MIDDLE EAST:Israeli prime minister Ehud Olmert admitted last night that he accepted campaign donations from an American businessman but denied that they were bribes and said he would only resign if he were indicted.
As Israel celebrated its 60th birthday with barbecues and military displays yesterday a judicial source said Mr Olmert was suspected of taking hundreds of thousands of dollars before he became prime minister in 2006. A police spokesman, lifting a media gag order, named New York financier Morris Talansky as a key witness.
In a terse, late-night televised statement to journalists at his residence in Jerusalem, Mr Olmert said he believed the crisis over the police investigation into the allegations would soon blow over.
Mr Olmert, already the focus of a series of corruption scandals in which he has denied any wrongdoing, is likely to face pressure to resign, thus upsetting peace talks with the Palestinians.
During yesterday's birthday festivities Star of David flags fluttered from cars, rooftops and balconies, fighter planes traced "60" in smoke trails across the sky, paratroopers dropped into the sea and a televised youth Bible quiz highlighted the place Jewish faith holds in a state mainly founded by secular Zionists.
War or the threat of it has clouded every day for Israelis since David Ben-Gurion declared the state, set up to be a haven for survivors of the Nazi Holocaust, in 1948.
Yesterday families gathered to focus on the positive and on national pride. "It's an emotional day," said Tzviya Gilboa (57) among vast crowds packing sunny beaches at Tel Aviv. "Anything that is connected to Israel is exciting to me."
At the celebration got under way Mr Olmert said the Jewish state craved an end to the decades-old conflict.
"In the state of Israel's 60th year, we can say that God has fulfilled his promise," Mr Olmert said yesterday, just hours before police said they expected to ease sweeping restrictions on reporting details of the investigation into his affairs.
"We, the descendants of Abraham, have inherited the land, we have filled it, we have made the desert bloom, built and made it glorious," he said. "The spirit of sacrifice still beats within us and is still sadly setting us trials that are hard to bear." Israel's most important ally and the chief sponsor of peace talks launched six months ago, US president George Bush, visits next week.
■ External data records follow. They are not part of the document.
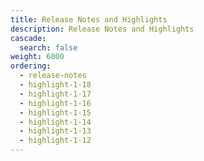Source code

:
 ```yaml
---
title: Release Notes and Highlights
description: Release Notes and Highlights
cascade:
  search: false
weight: 6000
ordering:
  - release-notes
  - highlight-1-18
  - highlight-1-17
  - highlight-1-16
  - highlight-1-15
  - highlight-1-14
  - highlight-1-13
  - highlight-1-12
---
```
So do top executives from Google and Yahoo - testament to Israel's success as a technology powerhouse.
Security was intense for fear of attacks and armed police guarded revellers on the beaches. Measures to stop Palestinians entering Israel from Gaza and the West Bank were tightened. Six Islamic Jihad militants were wounded in an Israeli air strike in the Hamas-controlled Gaza Strip, medical staff said.
As Israelis partied, Palestinians held a solemn march in Bethlehem to mark the "nakba", or catastrophe, of the Jewish state's creation, when about 700,000 people, half the Arab population of Palestine, fled or were driven from their homes. Holding banners vowing never to give up their "right to return to" land now part of Israel, protesters rallied around a 10-metre-long key, a symbol of the dream to reclaim lost homes.
"It hurts me dreadfully to see Israel celebrating because of our suffering, our expulsion and the loss of our homeland," said Monther Amireh, as Israeli aircraft roared overhead.